Gedankenspiele sind eine Sache, aber wirklich anders denken? Das ist etwas ganz anderes und es ist nicht einfach. Denn es bedeutet, in der Lage zu sein, eingefahrene Gedanken-Gleise zu verlassen und sich neues Gedanken-Terrain zu erkämpfen.

Professor Michael Hochschild, Foto: Rainer Wälde

Umbrüche der Gesellschaft

Anstöße zu einem neuen Denken, dass sich den großen und kaum überschaubaren Umbrüchen der Gesellschaft stellt, vermittelte Professor Michael Hochschild letzte Woche auf dem Innovationsforum im Gutshof. Der Soziologe arbeitet am Time- Lab der Universität Paris. Mein Kollege Norbert Abt fasst die wichtigsten Punkte zusammen:

Abbruch – Aufbruch- Durchbruch

Prof. Hochschild machte deutlich, dass nur der zukunftsfähig ist, der sich nicht darauf beschränkt die Umbrüche und Veränderungen zu beschreiben und zu analysieren. Der Umbruch sei nicht neu, „passiert ständig und ist endlos“. Die alte Welt funktioniere nicht mehr, „sie ist sogar gar nicht mehr da“. Was wir sehen ist die neue Welt.“ Es gelte deshalb den Durchbruch des Neuen zu erkennen und zu verstehen.

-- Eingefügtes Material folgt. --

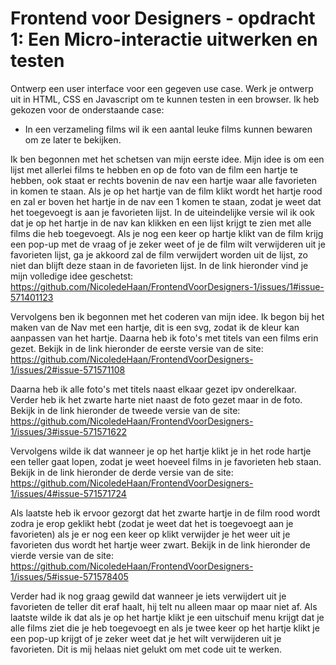 # Frontend voor Designers - opdracht 1: Een Micro-interactie uitwerken en testen

Ontwerp een user interface voor een gegeven use case. Werk je ontwerp uit in HTML, CSS en Javascript om te kunnen testen in een browser. Ik heb gekozen voor de onderstaande case:
- In een verzameling films wil ik een aantal leuke films kunnen bewaren om ze later te bekijken.

Ik ben begonnen met het schetsen van mijn eerste idee. Mijn idee is om een lijst met allerlei films te hebben en op de foto van de film een hartje te hebben, ook staat er rechts bovenin de nav een hartje waar alle favorieten in komen te staan. Als je op het hartje van de film klikt wordt het hartje rood en zal er boven het hartje in de nav een 1 komen te staan, zodat je weet dat het toegevoegt is aan je favorieten lijst. In de uiteindelijke versie wil ik ook dat je op het hartje in de nav kan klikken en een lijst krijgt te zien met alle films die heb toegevoegt. Als je nog een keer op hartje klikt van de film krijg een pop-up met de vraag of je zeker weet of je de film wilt verwijderen uit je favorieten lijst, ga je akkoord zal de film verwijdert worden uit de lijst, zo niet dan blijft deze staan in de favorieten lijst. In de link hieronder vind je mijn volledige idee geschetst:
https://github.com/NicoledeHaan/FrontendVoorDesigners-1/issues/1#issue-571401123

Vervolgens ben ik begonnen met het coderen van mijn idee. Ik begon bij het maken van de Nav met een hartje, dit is een svg, zodat ik de kleur kan aanpassen van het hartje. Daarna heb ik foto's met titels van een films erin gezet. Bekijk in de link hieronder de eerste versie van de site:
https://github.com/NicoledeHaan/FrontendVoorDesigners-1/issues/2#issue-571571108

Daarna heb ik alle foto's met titels naast elkaar gezet ipv onderelkaar. Verder heb ik het zwarte harte niet naast de foto gezet maar in de foto. Bekijk in de link hieronder de tweede versie van de site:
https://github.com/NicoledeHaan/FrontendVoorDesigners-1/issues/3#issue-571571622

Vervolgens wilde ik dat wanneer je op het hartje klikt je in het rode hartje een teller gaat lopen, zodat je weet hoeveel films in je favorieten heb staan. Bekijk in de link hieronder de derde versie van de site:
https://github.com/NicoledeHaan/FrontendVoorDesigners-1/issues/4#issue-571571724

Als laatste heb ik ervoor gezorgt dat het zwarte hartje in de film rood wordt zodra je erop geklikt hebt (zodat je weet dat het is toegevoegt aan je favorieten) als je er nog een keer op klikt verwijder je het weer uit je favorieten dus wordt het hartje weer zwart. Bekijk in de link hieronder de vierde versie van de site:
https://github.com/NicoledeHaan/FrontendVoorDesigners-1/issues/5#issue-571578405

Verder had ik nog graag gewild dat wanneer je iets verwijdert uit je favorieten de teller dit eraf haalt, hij telt nu alleen maar op maar niet af. Als laatste wilde ik dat als je op het hartje klikt je een uitschuif menu krijgt dat je alle films ziet die je heb toegevoegt en als je twee keer op het hartje klikt je een pop-up krijgt of je zeker weet dat je het wilt verwijderen uit je favorieten. Dit is mij helaas niet gelukt om met code uit te werken.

Daher gelte es den Blick auf den Durchbruch zu richten, also darauf, was Neues entsteht. „Die Zukunft“, so Hochschild, „ist längst da.“

Ende der Gesellschaft – Stattdessen: Bunte Menge

Eine Folge der aktuellen Veränderungen sei, dass es keine Gesellschaft und auch keine Masse mehr gebe. Prof. Hochschild stellte fest: „Es geht um das Ende der Gesellschaft.“

Vielmehr könne man nur noch von Mengen sprechen, und die sei bunt und verschieden. „Weil wir keine Massen-, sondern Menge-Verhältnisse haben, verschiedene bunte Mengen, haben wir keine eindeutige Richtung mehr. Es kann sein, dass die eine Menge so „tickt“, dass sie vor- oder nachgeht, und die andere Menge wieder anders“, so Prof. Hochschild. „Nicht mehr von der Gesamtheit her, von der Totalen her denken. Es kann immer nur um Pluralität gehen.“

Es braucht einen beweglichen Blick

Zu den Veränderungen gehöre es, auch den Blick auf die Dinge zu verändern. „Bei einer Welt in Bewegung brauchen Sie einen beweglichen Blick, vielleicht müssen Sie sich auch selbst bewegen. Eine Welt in Bewegung braucht einen beweglichen Blick.“

Schließlich gehöre zu dem veränderten Blick, dass es nicht mehr um das Exakte gehe, um Gesetze und um Kausal-Verhältnisse. „Das Vage ist der neue Grundstoff der neuen Welt“, so Prof. Hochschild. „Die Bedeutung der Standardisierung wird geringer werden. Es wird sie weiter geben, aber sie wird sich über einen kleineren Bereich erstrecken.“

Anders denken: Der Mensch splittet sich

Vielfach neige man dazu in Totalen zu denken. Das zeige sich nicht nur darin, an der Idee der Gesellschaft festzuhalten, sondern auch davon, wie sich Menschen selbst verstehen und begreifen. „Wir selbst sind nicht mehr ganz, wir leben wie in einem Avatar. Früher hätte man das mit Rollenmodellen erklärt. Das greift aber nicht weit genug“ und werde den heutigen Verhältnissen und Anforderungen nicht mehr gerecht, so Prof. Michael Hochschild.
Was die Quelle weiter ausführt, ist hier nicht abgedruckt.